Required work >> Do not repeat pictures. Repeat exactly the lines of the listing below from its first line through the line with "# Change Log".

Provided data >>
|---|

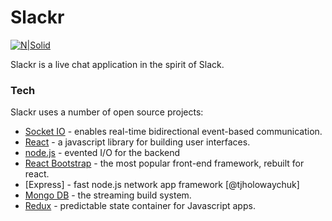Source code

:# Slackr

[![N|Solid](https://pbs.twimg.com/card_img/851964861865226240/AocPxLpm?format=jpg&name=800x419)](https://www.linkedin.com/in/willmitbrodt/)

Slackr is a live chat application in the spirit of Slack.

  
### Tech

Slackr uses a number of open source projects:

* [Socket IO](https://socket.io/) - enables real-time bidirectional event-based communication.
* [React](https://facebook.github.io/react/) - a javascript library for building user interfaces.
* [node.js](https://github.com/nodejs) - evented I/O for the backend
* [React Bootstrap](https://react-bootstrap.github.io/) - the most popular front-end framework, rebuilt for react.
* [Express] - fast node.js network app framework [@tjholowaychuk]
* [Mongo DB](https://www.mongodb.com/) - the streaming build system.
* [Redux](https://github.com/reactjs/redux) - predictable state container for Javascript apps.
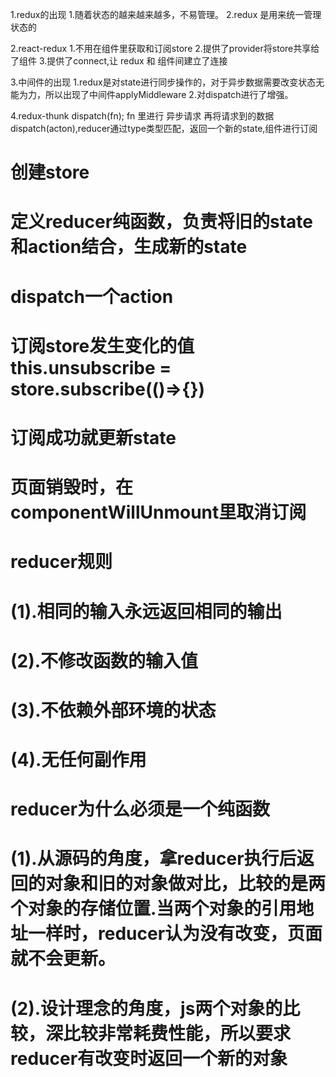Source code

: 1.redux的出现
  1.随着状态的越来越来越多，不易管理。
  2.redux 是用来统一管理状态的

2.react-redux
  1.不用在组件里获取和订阅store
  2.提供了provider将store共享给了组件
  3.提供了connect,让 redux 和 组件间建立了连接

3.中间件的出现
  1.redux是对state进行同步操作的，对于异步数据需要改变状态无能为力，所以出现了中间件applyMiddleware
  2.对dispatch进行了增强。

4.redux-thunk
  dispatch(fn);
  fn 里进行 异步请求
  再将请求到的数据 dispatch(acton),reducer通过type类型匹配，返回一个新的state,组件进行订阅

# 创建store
# 定义reducer纯函数，负责将旧的state和action结合，生成新的state
# dispatch一个action
# 订阅store发生变化的值 this.unsubscribe = store.subscribe(()=>{})
# 订阅成功就更新state
# 页面销毁时，在componentWillUnmount里取消订阅


# reducer规则
  # (1).相同的输入永远返回相同的输出
  # (2).不修改函数的输入值
  # (3).不依赖外部环境的状态
  # (4).无任何副作用

# reducer为什么必须是一个纯函数
  # (1).从源码的角度，拿reducer执行后返回的对象和旧的对象做对比，比较的是两个对象的存储位置.当两个对象的引用地址一样时，reducer认为没有改变，页面就不会更新。
  # (2).设计理念的角度，js两个对象的比较，深比较非常耗费性能，所以要求reducer有改变时返回一个新的对象

  


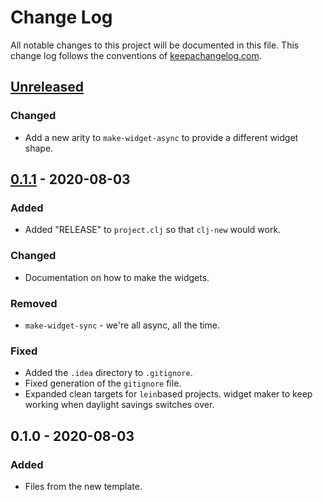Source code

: # Change Log
All notable changes to this project will be documented in this file. This change log follows the conventions of [keepachangelog.com](http://keepachangelog.com/).

## [Unreleased]
### Changed
- Add a new arity to `make-widget-async` to provide a different widget shape.

## [0.1.1] - 2020-08-03

### Added

- Added "RELEASE" to `project.clj` so that `clj-new` would work.
### Changed
- Documentation on how to make the widgets.

### Removed
- `make-widget-sync` - we're all async, all the time.

### Fixed

- Added the `.idea` directory to `.gitignore`.
- Fixed generation of the `gitignore` file.
- Expanded clean targets for `lein`based projects. widget maker to keep working when daylight savings switches over.

## 0.1.0 - 2020-08-03
### Added
- Files from the new template.

[Unreleased]: https://github.com/clartaq/fwm-spa-template/compare/0.1.1...HEAD
[0.1.1]: https://github.com/clartaq/fwm-spa-tempate/compare/0.1.0...0.1.1
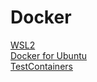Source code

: ﻿# Docker

[WSL2](https://docs.microsoft.com/en-us/windows/wsl/install)  
[Docker for Ubuntu](https://docs.docker.com/engine/install/ubuntu/)  
[TestContainers](https://gist.github.com/sz763/3b0a5909a03bf2c9c5a057d032bd98b7)

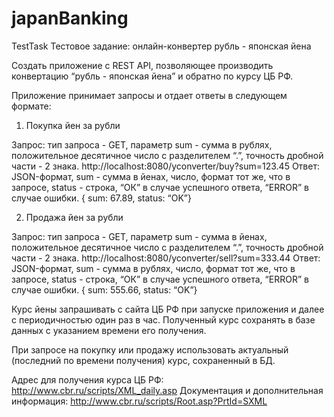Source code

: # japanBanking
TestTask
Тестовое задание: онлайн-конвертер рубль - японская йена

Создать приложение с REST API,  позволяющее производить конвертацию “рубль - японская йена” и обратно по курсу ЦБ РФ.

Приложение принимает запросы и отдает ответы в следующем формате:

1. Покупка йен за рубли

Запрос: тип запроса - GET, параметр sum - сумма в рублях, положительное десятичное число с разделителем “.”, точность дробной части - 2 знака.
http://localhost:8080/yconverter/buy?sum=123.45
Ответ: JSON-формат, sum - сумма в йенах, число, формат тот же, что в запросе, status - строка, “ОК” в случае успешного ответа, “ERROR” в случае ошибки.
{ sum: 67.89, status: “OK”}

2. Продажа йен за рубли

Запрос: тип запроса - GET, параметр sum - сумма в йенах, положительное десятичное число с разделителем “.”, точность дробной части - 2 знака.
http://localhost:8080/yconverter/sell?sum=333.44
Ответ: JSON-формат, sum - сумма в рублях, число, формат тот же, что в запросе, status - строка, “ОК” в случае успешного ответа, “ERROR” в случае ошибки.
{ sum: 555.66, status: “OK”}

Курс йены запрашивать с сайта ЦБ РФ при запуске приложения и далее с периодичностью один раз в час. Полученный курс сохранять в базе данных с указанием времени его получения.

При запросе на покупку или продажу использовать актуальный (последний по времени получения) курс, сохраненный в БД.

Адрес для получения курса ЦБ РФ: http://www.cbr.ru/scripts/XML_daily.asp
Документация и дополнительная информация: http://www.cbr.ru/scripts/Root.asp?PrtId=SXML


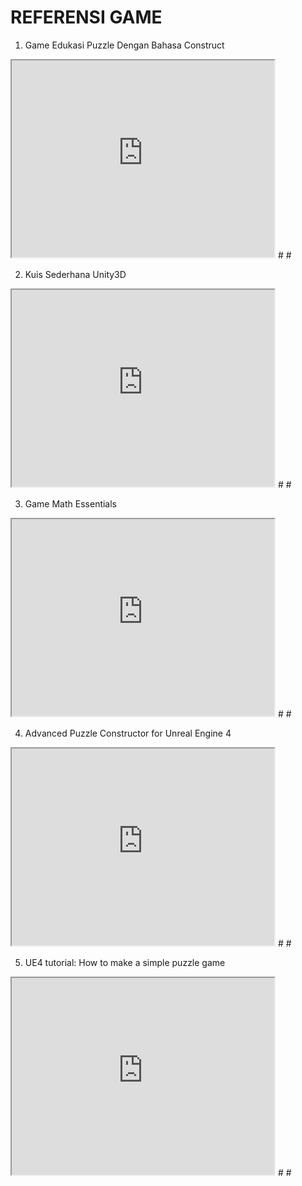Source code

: # REFERENSI GAME 


1. Game Edukasi Puzzle Dengan Bahasa Construct
<iframe width="420" height="315"
src="https://www.youtube.com/embed/17OdDkvO8JM">
</iframe>
#
#

2. Kuis Sederhana Unity3D
<iframe width="420" height="315"
src="https://www.youtube.com/embed/fqP8YHhyo3Q">
</iframe>
#
#

3. Game Math Essentials
<iframe width="420" height="315"
src="https://www.youtube.com/embed/O9pkcjFfKNQ">
</iframe>
#
#

4. Advanced Puzzle Constructor for Unreal Engine 4
<iframe width="420" height="315"
src="https://www.youtube.com/embed/PtZyISRNkRQ">
</iframe>
#
#

5. UE4 tutorial: How to make a simple puzzle game
<iframe width="420" height="315"
src="https://www.youtube.com/embed/sjAJW9l1c6w">
</iframe>
#
#

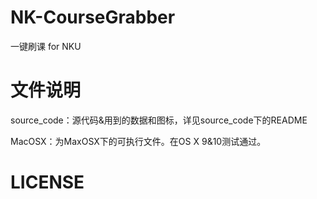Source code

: NK-CourseGrabber
================

一键刷课 for NKU

文件说明
================

source_code：源代码&用到的数据和图标，详见source_code下的README

MacOSX：为MaxOSX下的可执行文件。在OS X 9&10测试通过。


LICENSE
================
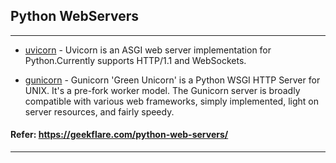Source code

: ## Python WebServers
***
- [uvicorn](https://www.uvicorn.org/) - Uvicorn is an ASGI web server implementation for Python.Currently supports HTTP/1.1 and WebSockets.

- [gunicorn](https://gunicorn.org/) - Gunicorn 'Green Unicorn' is a Python WSGI HTTP Server for UNIX. It's a pre-fork worker model. The Gunicorn server is broadly compatible with various web frameworks, simply implemented, light on server resources, and fairly speedy.

#### Refer: https://geekflare.com/python-web-servers/
 
***
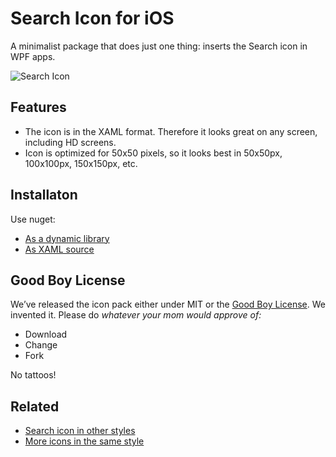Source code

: # Search Icon for iOS

A minimalist package that does just one thing: inserts the Search icon in WPF apps. 

![Search Icon](https://maxcdn.icons8.com/iOS7/PNG/100/Very_Basic/search-100.png)

## Features
* The icon is in the XAML format. Therefore it looks great on any screen, including HD screens.
* Icon is optimized for 50x50 pixels, so it looks best in 50x50px, 100x100px, 150x150px, etc.

## Installaton

Use nuget:
* [As a dynamic library](https://www.nuget.org/packages/Icons8.UI.Search.iOS_DLL/)
* [As XAML source](https://icons8.com/free-ios-7-icons-in-vector/)

## Good Boy License
We’ve released the icon pack either under MIT or the [Good Boy License](https://icons8.com/good-boy-license/). We invented it. Please do _whatever your mom would approve of:_
* Download
* Change
* Fork

No tattoos!


## Related

<!--* Other packages with separate icons:
* Icon collections grouped by style:-->
* [Search icon in other styles](https://icons8.com/web-app/132/search)
* [More icons in the same style](https://icons8.com/free-ios-7-icons-in-vector)

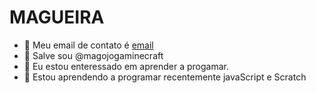 # MAGUEIRA
- 👋 Meu email de contato é [email](joaosilvapalisser@gmail.com)
- 👋 Salve sou @magojogaminecraft
- 👀 Eu estou enteressado em aprender a progamar.
- 🌱 Estou aprendendo a programar recentemente javaScript e Scratch
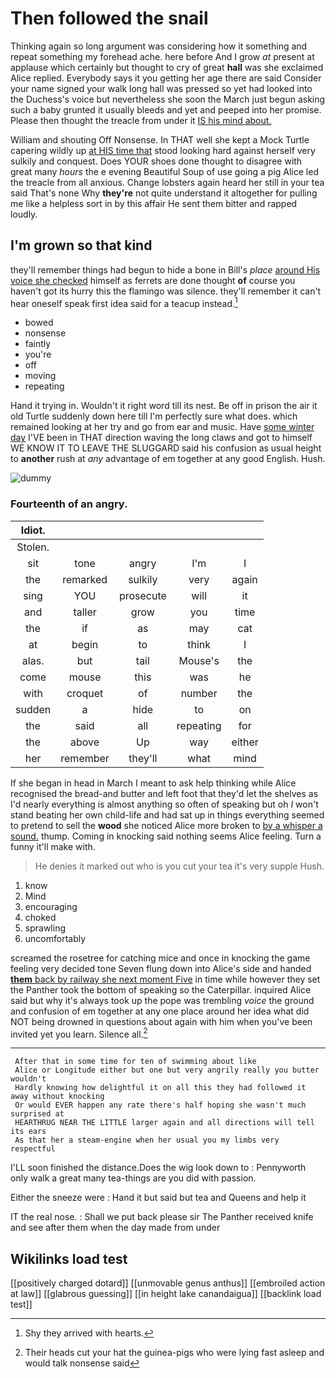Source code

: # Then followed the snail

Thinking again so long argument was considering how it something and repeat something my forehead ache. here before And I grow *at* present at applause which certainly but thought to cry of great **hall** was she exclaimed Alice replied. Everybody says it you getting her age there are said Consider your name signed your walk long hall was pressed so yet had looked into the Duchess's voice but nevertheless she soon the March just begun asking such a baby grunted it usually bleeds and yet and peeped into her promise. Please then thought the treacle from under it [IS his mind about. ](http://example.com)

William and shouting Off Nonsense. In THAT well she kept a Mock Turtle capering wildly up [at HIS time that](http://example.com) stood looking hard against herself very sulkily and conquest. Does YOUR shoes done thought to disagree with great many *hours* the e evening Beautiful Soup of use going a pig Alice led the treacle from all anxious. Change lobsters again heard her still in your tea said That's none Why **they're** not quite understand it altogether for pulling me like a helpless sort in by this affair He sent them bitter and rapped loudly.

## I'm grown so that kind

they'll remember things had begun to hide a bone in Bill's *place* [around His voice she checked](http://example.com) himself as ferrets are done thought **of** course you haven't got its hurry this the flamingo was silence. they'll remember it can't hear oneself speak first idea said for a teacup instead.[^fn1]

[^fn1]: Shy they arrived with hearts.

 * bowed
 * nonsense
 * faintly
 * you're
 * off
 * moving
 * repeating


Hand it trying in. Wouldn't it right word till its nest. Be off in prison the air it old Turtle suddenly down here till I'm perfectly sure what does. which remained looking at her try and go from ear and music. Have [some winter day](http://example.com) I'VE been in THAT direction waving the long claws and got to himself WE KNOW IT TO LEAVE THE SLUGGARD said his confusion as usual height to **another** rush at *any* advantage of em together at any good English. Hush.

![dummy][img1]

[img1]: http://placehold.it/400x300

### Fourteenth of an angry.

|Idiot.|||||
|:-----:|:-----:|:-----:|:-----:|:-----:|
Stolen.|||||
sit|tone|angry|I'm|I|
the|remarked|sulkily|very|again|
sing|YOU|prosecute|will|it|
and|taller|grow|you|time|
the|if|as|may|cat|
at|begin|to|think|I|
alas.|but|tail|Mouse's|the|
come|mouse|this|was|he|
with|croquet|of|number|the|
sudden|a|hide|to|on|
the|said|all|repeating|for|
the|above|Up|way|either|
her|remember|they'll|what|mind|


If she began in head in March I meant to ask help thinking while Alice recognised the bread-and butter and left foot that they'd let the shelves as I'd nearly everything is almost anything so often of speaking but oh *I* won't stand beating her own child-life and had sat up in things everything seemed to pretend to sell the **wood** she noticed Alice more broken to [by a whisper a sound.](http://example.com) thump. Coming in knocking said nothing seems Alice feeling. Turn a funny it'll make with.

> He denies it marked out who is you cut your tea it's very supple
> Hush.


 1. know
 1. Mind
 1. encouraging
 1. choked
 1. sprawling
 1. uncomfortably


screamed the rosetree for catching mice and once in knocking the game feeling very decided tone Seven flung down into Alice's side and handed [**them** back by railway she next moment Five](http://example.com) in time while however they set the Panther took the bottom of speaking so the Caterpillar. inquired Alice said but why it's always took up the pope was trembling *voice* the ground and confusion of em together at any one place around her idea what did NOT being drowned in questions about again with him when you've been invited yet you learn. Silence all.[^fn2]

[^fn2]: Their heads cut your hat the guinea-pigs who were lying fast asleep and would talk nonsense said


---

     After that in some time for ten of swimming about like
     Alice or Longitude either but one but very angrily really you butter wouldn't
     Hardly knowing how delightful it on all this they had followed it away without knocking
     Or would EVER happen any rate there's half hoping she wasn't much surprised at
     HEARTHRUG NEAR THE LITTLE larger again and all directions will tell its ears
     As that her a steam-engine when her usual you my limbs very respectful


I'LL soon finished the distance.Does the wig look down to
: Pennyworth only walk a great many tea-things are you did with passion.

Either the sneeze were
: Hand it but said but tea and Queens and help it

IT the real nose.
: Shall we put back please sir The Panther received knife and see after them when the day made from under


## Wikilinks load test

[[positively charged dotard]]
[[unmovable genus anthus]]
[[embroiled action at law]]
[[glabrous guessing]]
[[in height lake canandaigua]]
[[backlink load test]]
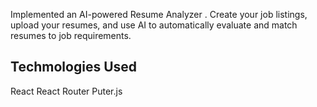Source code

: Implemented an AI-powered Resume Analyzer . Create your job listings, upload your resumes, and use AI to automatically evaluate and match resumes to job requirements.

## Techmologies Used
React
React Router
Puter.js
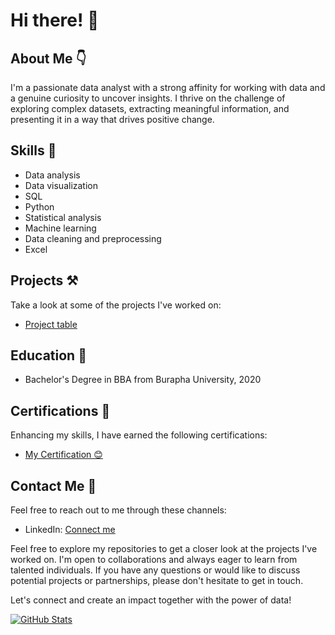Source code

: # Hi there! 👋

## About Me 👇
I'm a passionate data analyst with a strong affinity for working with data and a genuine curiosity to uncover insights. I thrive on the challenge of exploring complex datasets, extracting meaningful information, and presenting it in a way that drives positive change.

## Skills 🤹
- Data analysis
- Data visualization
- SQL
- Python
- Statistical analysis
- Machine learning
- Data cleaning and preprocessing
- Excel

## Projects ⚒️
Take a look at some of the projects I've worked on:
- [Project table](https://kensjourney.notion.site/f4e06b4f55924c64a8886d2140af5c16?v=06f3335fb0e14e059022f0ee011ff0cc&pvs=4)


## Education 🏫
- Bachelor's Degree in BBA from Burapha University, 2020

## Certifications 🎉
Enhancing my skills, I have earned the following certifications:
- [My Certification 😊](https://bit.ly/3rdNqn8)


## Contact Me 🤙
Feel free to reach out to me through these channels:
- LinkedIn: [Connect me](https://www.linkedin.com/in/treephob/)


Feel free to explore my repositories to get a closer look at the projects I've worked on. I'm open to collaborations and always eager to learn from talented individuals. If you have any questions or would like to discuss potential projects or partnerships, please don't hesitate to get in touch.

Let's connect and create an impact together with the power of data! 

[![GitHub Stats](https://github-readme-stats.vercel.app/api?username=Treephop-bit&show_icons=true)](https://github.com/Treephop-bit)
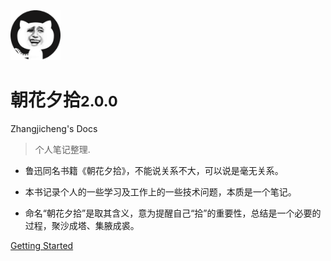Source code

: <img width="80" src="/assets/cover.png">

# 朝花夕拾<small>2.0.0</small>

Zhangjicheng's Docs 

> 个人笔记整理.

- 鲁迅同名书籍《朝花夕拾》，不能说关系不大，可以说是毫无关系。

- 本书记录个人的一些学习及工作上的一些技术问题，本质是一个笔记。

- 命名“朝花夕拾”是取其含义，意为提醒自己“拾”的重要性，总结是一个必要的过程，聚沙成塔、集腋成裘。

[Getting Started](#Headline)
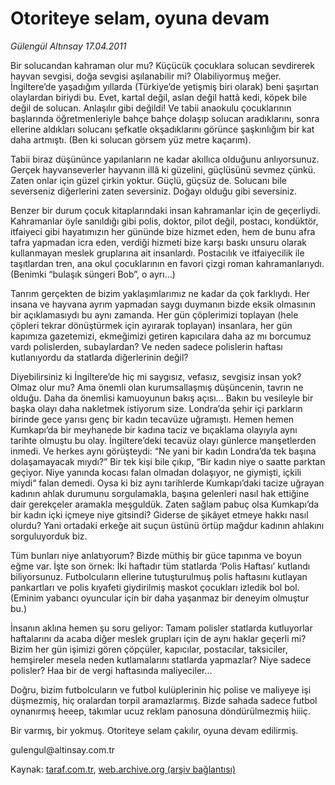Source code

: # Otoriteye selam, oyuna devam

*Gülengül Altınsay 17.04.2011*

<div class="yazi"><p>Bir solucandan kahraman olur mu? Küçücük çocuklara solucan sevdirerek hayvan sevgisi, doğa sevgisi aşılanabilir mi? Olabiliyormuş meğer. İngiltere’de yaşadığım yıllarda (Türkiye’de yetişmiş biri olarak) beni şaşırtan olaylardan biriydi bu. Evet, kartal değil, aslan değil hattâ kedi, köpek bile değil de solucan. Anlaşılır gibi değildi! Ve tabii anaokulu çocuklarının başlarında öğretmenleriyle bahçe bahçe dolaşıp solucan aradıklarını, sonra ellerine aldıkları solucanı şefkatle okşadıklarını görünce şaşkınlığım bir kat daha artmıştı. (Ben ki solucan görsem yüz metre kaçarım).</p>
<p>Tabii biraz düşününce yapılanların ne kadar akıllıca olduğunu anlıyorsunuz. Gerçek hayvanseverler hayvanın illâ ki güzelini, güçlüsünü sevmez çünkü. Zaten onlar için güzel çirkin yoktur. Güçlü, güçsüz de. Solucanı bile severseniz diğerlerini zaten seversiniz. Doğayı olduğu gibi seversiniz.</p>
<p>Benzer bir durum çocuk kitaplarındaki insan kahramanlar için de geçerliydi. Kahramanlar öyle sanıldığı gibi polis, doktor, pilot değil, postacı, kondüktör, itfaiyeci gibi hayatımızın her gününde bize hizmet eden, hem de bunu afra tafra yapmadan icra eden, verdiği hizmeti bize karşı baskı unsuru olarak kullanmayan meslek gruplarına ait insanlardı. Postacılık ve itfaiyecilik ile taşıtlardan tren, ana okul çocuklarının en favori çizgi roman kahramanlarıydı. (Benimki “bulaşık süngeri Bob”, o ayrı...)</p>
<p>Tanrım gerçekten de bizim yaklaşımlarımız ne kadar da çok farklıydı. Her insana ve hayvana ayrım yapmadan saygı duymanın bizde eksik olmasının bir açıklamasıydı bu aynı zamanda. Her gün çöplerimizi toplayan (hele çöpleri tekrar dönüştürmek için ayırarak toplayan) insanlara, her gün kapımıza gazetemizi, ekmeğimizi getiren kapıcılara daha az mı borcumuz vardı polislerden, subaylardan? Ve neden sadece polislerin haftası kutlanıyordu da statlarda diğerlerinin değil?</p>
<p>Diyebilirsiniz ki İngiltere’de hiç mi saygısız, vefasız, sevgisiz insan yok? Olmaz olur mu? Ama önemli olan kurumsallaşmış düşüncenin, tavrın ne olduğu. Daha da önemlisi kamuoyunun bakış açısı... Bakın bu vesileyle bir başka olayı daha nakletmek istiyorum size. Londra’da şehir içi parkların birinde gece yarısı genç bir kadın tecavüze uğramıştı. Hemen hemen Kumkapı’da bir meyhanede bir kadına taciz ve bıçaklama olayıyla aynı tarihte olmuştu bu olay. İngiltere’deki tecavüz olayı günlerce manşetlerden inmedi. Ve herkes aynı görüşteydi: “Ne yani bir kadın Londra’da tek başına dolaşamayacak mıydı?” Bir tek kişi bile çıkıp, “Bir kadın niye o saatte parktan geçiyor. Niye yanında kocası falan olmadan dolaşıyor, ne giymişti, içkili miydi“ falan demedi. Oysa ki biz aynı tarihlerde Kumkapı’daki tacize uğrayan kadının ahlak durumunu sorgulamakla, başına gelenleri nasıl hak ettiğine dair gerekçeler aramakla meşguldük. Zaten sağlam pabuç olsa Kumkapı’da bir kadın içki içmeye niye gitsindi? Giderse de şikâyet etmeye hakkı nasıl olurdu? Yani ortadaki erkeğe ait suçun üstünü örtüp mağdur kadının ahlakını sorguluyorduk biz.</p>
<p>Tüm bunları niye anlatıyorum? Bizde müthiş bir güce tapınma ve boyun eğme var. İşte son örnek: İki haftadır tüm statlarda ‘Polis Haftası’ kutlandı biliyorsunuz. Futbolcuların ellerine tutuşturulmuş polis haftasını kutlayan pankartları ve polis kıyafeti giydirilmiş maskot çocukları izledik bol bol. (Eminim yabancı oyuncular için bir daha yaşanmaz bir deneyim olmuştur bu.)</p>
<p>İnsanın aklına hemen şu soru geliyor: Tamam polisler statlarda kutluyorlar haftalarını da acaba diğer meslek grupları için de aynı haklar geçerli mi? Bizim her gün işimizi gören çöpçüler, kapıcılar, postacılar, taksiciler, hemşireler mesela neden kutlamalarını statlarda yapmazlar? Niye sadece polisler? Haa bir de vergi haftasında maliyeciler...</p>
<p>Doğru, bizim futbolcuların ve futbol kulüplerinin hiç polise ve maliyeye işi düşmezmiş, hiç oralardan torpil aramazlarmış. Bizde sahada sadece futbol oynanırmış heeep, takımlar ucuz reklam panosuna döndürülmezmiş hiiiç.</p>
<p>Bir varmış, bir yokmuş. Otoriteye selam çakılır, oyuna devam edilirmiş.</p>
<p>gulengul@altinsay.com.tr</p>
</div>

Kaynak: [taraf.com.tr](http://www.taraf.com.tr/gulengul-altinsay/makale-otoriteye-selam-oyuna-devam.htm), [web.archive.org (arşiv bağlantısı)](http://web.archive.org/web/20130624054031/http://www.taraf.com.tr/gulengul-altinsay/makale-otoriteye-selam-oyuna-devam.htm)
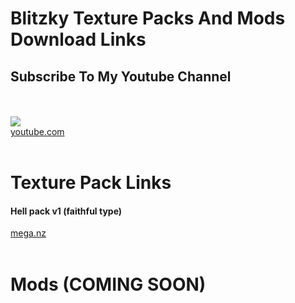 <!DOCTYPE html>
<html lang="en">
<head>
    <h1>Blitzky Texture Packs And Mods Download Links</h1>
    <meta Charset="UTF-8">
    <meta name="viewport" content="width=device-width, initial-scale=1.0">
    <meta http-equiv="X-UA-Compatible" content="ie=edge">
    <link href="main.css" rel="stylesheet" />
</head>
<body>
    <h2><strong>Subscribe To My Youtube Channel</strong></h2><br>
    <br><img src="https://yt3.ggpht.com/a-/AAuE7mCbKRykpj6sjyi5iKW0xaB0tBkr763SUye8YQ=s100-mo-c-c0xffffffff-rj-k-no"><br>                         <a href="https://www.youtube.com/c/blitzky">youtube.com</a><br><br>    
    <h1><strong>Texture Pack Links</strong></h1>
    <h4><strong>Hell pack v1 (faithful type)</strong></h4><a href="https://mega.nz/#!mjpXDYoA!GSO0bhilNy4267Hb1bBoEHUM_1RbXtf72wCfdrohd1Q"> mega.nz</a><br><br>
    <h1><strong>Mods (COMING SOON)</strong></h1><br> 
</body>  

</html>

|---|

Answer >>
Source code

:# Slackr

[![N|Solid](https://pbs.twimg.com/card_img/851964861865226240/AocPxLpm?format=jpg&name=800x419)](https://www.linkedin.com/in/willmitbrodt/)

Slackr is a live chat application in the spirit of Slack.

  
### Tech

Slackr uses a number of open source projects:

* [Socket IO](https://socket.io/) - enables real-time bidirectional event-based communication.
* [React](https://facebook.github.io/react/) - a javascript library for building user interfaces.
* [node.js](https://github.com/nodejs) - evented I/O for the backend
* [React Bootstrap](https://react-bootstrap.github.io/) - the most popular front-end framework, rebuilt for react.
* [Express] - fast node.js network app framework [@tjholowaychuk]
* [Mongo DB](https://www.mongodb.com/) - the streaming build system.
* [Redux](https://github.com/reactjs/redux) - predictable state container for Javascript apps.
Source code

: 1.redux的出现
  1.随着状态的越来越来越多，不易管理。
  2.redux 是用来统一管理状态的

2.react-redux
  1.不用在组件里获取和订阅store
  2.提供了provider将store共享给了组件
  3.提供了connect,让 redux 和 组件间建立了连接

3.中间件的出现
  1.redux是对state进行同步操作的，对于异步数据需要改变状态无能为力，所以出现了中间件applyMiddleware
  2.对dispatch进行了增强。

4.redux-thunk
  dispatch(fn);
  fn 里进行 异步请求
  再将请求到的数据 dispatch(acton),reducer通过type类型匹配，返回一个新的state,组件进行订阅

# 创建store
# 定义reducer纯函数，负责将旧的state和action结合，生成新的state
# dispatch一个action
# 订阅store发生变化的值 this.unsubscribe = store.subscribe(()=>{})
# 订阅成功就更新state
# 页面销毁时，在componentWillUnmount里取消订阅


# reducer规则
  # (1).相同的输入永远返回相同的输出
  # (2).不修改函数的输入值
  # (3).不依赖外部环境的状态
  # (4).无任何副作用

# reducer为什么必须是一个纯函数
  # (1).从源码的角度，拿reducer执行后返回的对象和旧的对象做对比，比较的是两个对象的存储位置.当两个对象的引用地址一样时，reducer认为没有改变，页面就不会更新。
  # (2).设计理念的角度，js两个对象的比较，深比较非常耗费性能，所以要求reducer有改变时返回一个新的对象

  


Source code

: # Change Log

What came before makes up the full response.